According the 2009 edition of Ten Thousand Commandments: An Annual Snapshot of the Federal Regulatory State, the government issued 3,830 new rules last year, and The Federal Register, where such rules are listed, ballooned to a record 79,435 pages.
“The costs of federal regulations too often exceed the benefits, yet these regulations receive little official scrutiny from Congress,” said CEI Vice President Clyde Wayne Crews, Jr., who wrote the report.
“The U.S. economy lost value in 2008 for the first time since 1990,” Crews said. “Meanwhile, our federal government imposed a $1.17 trillion ‘hidden tax’ on Americans beyond the $3 trillion officially budgeted” through the regulations.
In addition to noting the number and scope of the regulations, the report also detailed their economic effects by noting that federal regulations gobbled up roughly 10 percent of the country’s economic output last year.
I linked to this a while ago but it’s worth linking to again… In short every presidential administration and every Congress since Ronald Reagan left office has grown government.

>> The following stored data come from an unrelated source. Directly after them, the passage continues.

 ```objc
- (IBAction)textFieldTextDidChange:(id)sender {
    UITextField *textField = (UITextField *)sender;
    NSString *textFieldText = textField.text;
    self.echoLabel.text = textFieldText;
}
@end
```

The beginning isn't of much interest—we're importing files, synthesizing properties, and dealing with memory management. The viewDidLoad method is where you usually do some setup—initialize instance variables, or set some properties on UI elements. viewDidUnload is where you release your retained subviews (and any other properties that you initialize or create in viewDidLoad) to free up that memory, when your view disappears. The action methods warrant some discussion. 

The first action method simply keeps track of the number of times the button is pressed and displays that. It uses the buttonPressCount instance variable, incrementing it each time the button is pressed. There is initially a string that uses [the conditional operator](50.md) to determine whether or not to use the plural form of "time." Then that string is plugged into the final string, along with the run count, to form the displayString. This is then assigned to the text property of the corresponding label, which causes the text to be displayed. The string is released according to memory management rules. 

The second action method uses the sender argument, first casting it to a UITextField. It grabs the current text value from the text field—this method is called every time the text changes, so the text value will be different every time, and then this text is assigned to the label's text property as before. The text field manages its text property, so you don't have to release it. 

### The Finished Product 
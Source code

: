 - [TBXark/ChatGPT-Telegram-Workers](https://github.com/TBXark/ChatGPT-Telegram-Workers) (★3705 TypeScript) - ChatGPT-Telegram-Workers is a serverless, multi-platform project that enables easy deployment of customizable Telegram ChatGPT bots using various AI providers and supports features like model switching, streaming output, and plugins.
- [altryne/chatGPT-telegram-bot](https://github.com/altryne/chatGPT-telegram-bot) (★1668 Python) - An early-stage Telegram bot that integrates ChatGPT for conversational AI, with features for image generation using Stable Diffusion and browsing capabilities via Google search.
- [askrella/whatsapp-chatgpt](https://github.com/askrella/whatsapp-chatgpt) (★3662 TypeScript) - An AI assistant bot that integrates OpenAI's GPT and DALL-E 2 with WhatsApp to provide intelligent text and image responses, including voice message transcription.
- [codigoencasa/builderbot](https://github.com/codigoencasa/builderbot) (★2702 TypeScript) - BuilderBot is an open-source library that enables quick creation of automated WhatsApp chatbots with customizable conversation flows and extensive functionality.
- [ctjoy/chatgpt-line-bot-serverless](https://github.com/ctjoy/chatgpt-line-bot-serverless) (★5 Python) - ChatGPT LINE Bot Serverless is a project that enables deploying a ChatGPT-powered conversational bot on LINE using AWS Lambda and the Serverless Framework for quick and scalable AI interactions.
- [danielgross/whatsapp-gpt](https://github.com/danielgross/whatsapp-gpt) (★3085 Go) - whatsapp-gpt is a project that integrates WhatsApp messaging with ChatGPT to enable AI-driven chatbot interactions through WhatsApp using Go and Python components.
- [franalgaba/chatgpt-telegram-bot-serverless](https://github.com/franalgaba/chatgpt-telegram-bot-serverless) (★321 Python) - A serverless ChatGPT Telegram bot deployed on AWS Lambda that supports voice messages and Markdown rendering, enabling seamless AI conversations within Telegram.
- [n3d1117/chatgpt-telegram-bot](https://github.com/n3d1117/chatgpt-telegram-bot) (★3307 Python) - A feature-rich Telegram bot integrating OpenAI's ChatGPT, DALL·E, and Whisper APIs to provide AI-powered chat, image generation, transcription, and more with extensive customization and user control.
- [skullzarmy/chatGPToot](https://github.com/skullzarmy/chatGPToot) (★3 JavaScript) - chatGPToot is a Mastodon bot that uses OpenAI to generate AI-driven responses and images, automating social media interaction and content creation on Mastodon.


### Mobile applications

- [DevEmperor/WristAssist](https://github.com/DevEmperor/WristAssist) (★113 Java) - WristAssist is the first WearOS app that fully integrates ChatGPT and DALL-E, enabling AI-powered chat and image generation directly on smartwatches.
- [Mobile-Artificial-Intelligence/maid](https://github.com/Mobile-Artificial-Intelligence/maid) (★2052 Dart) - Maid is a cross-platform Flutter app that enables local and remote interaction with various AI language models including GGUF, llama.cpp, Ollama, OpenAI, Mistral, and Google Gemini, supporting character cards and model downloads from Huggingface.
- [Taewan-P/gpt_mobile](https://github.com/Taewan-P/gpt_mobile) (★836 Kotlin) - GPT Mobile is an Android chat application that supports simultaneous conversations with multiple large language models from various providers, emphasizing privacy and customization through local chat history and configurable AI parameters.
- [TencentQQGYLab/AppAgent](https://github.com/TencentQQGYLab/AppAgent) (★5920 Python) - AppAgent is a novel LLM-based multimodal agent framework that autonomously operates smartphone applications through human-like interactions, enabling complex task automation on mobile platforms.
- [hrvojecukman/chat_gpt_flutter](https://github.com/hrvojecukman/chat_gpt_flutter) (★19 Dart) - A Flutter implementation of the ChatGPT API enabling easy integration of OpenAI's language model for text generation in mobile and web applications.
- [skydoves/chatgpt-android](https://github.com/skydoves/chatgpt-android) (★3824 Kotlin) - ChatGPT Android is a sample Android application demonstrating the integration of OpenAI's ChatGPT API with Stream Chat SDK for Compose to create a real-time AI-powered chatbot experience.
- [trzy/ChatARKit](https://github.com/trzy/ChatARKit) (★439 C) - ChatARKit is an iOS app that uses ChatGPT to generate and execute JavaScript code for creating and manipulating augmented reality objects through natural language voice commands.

When Richard Nixon left office the Federal Register contained just over 29,000 pages. It ballooned to roughly 58,000 pages under Ford, and to nearly 73,000 pages under Carter. Under Ronald Reagan it shrank to roughly 55,000 pages, since then it has grown steadily to over 79,000 pages at the end George W. Bush’s term.
The said reality is those regulations represent a “stealth tax” on everything we do. Complying with federal environmental, health and safety, and economic regulations cost hundreds of billions of dollars every year… Costs that ultimately end up being passed on to consumers in the form of higher prices on goods and services.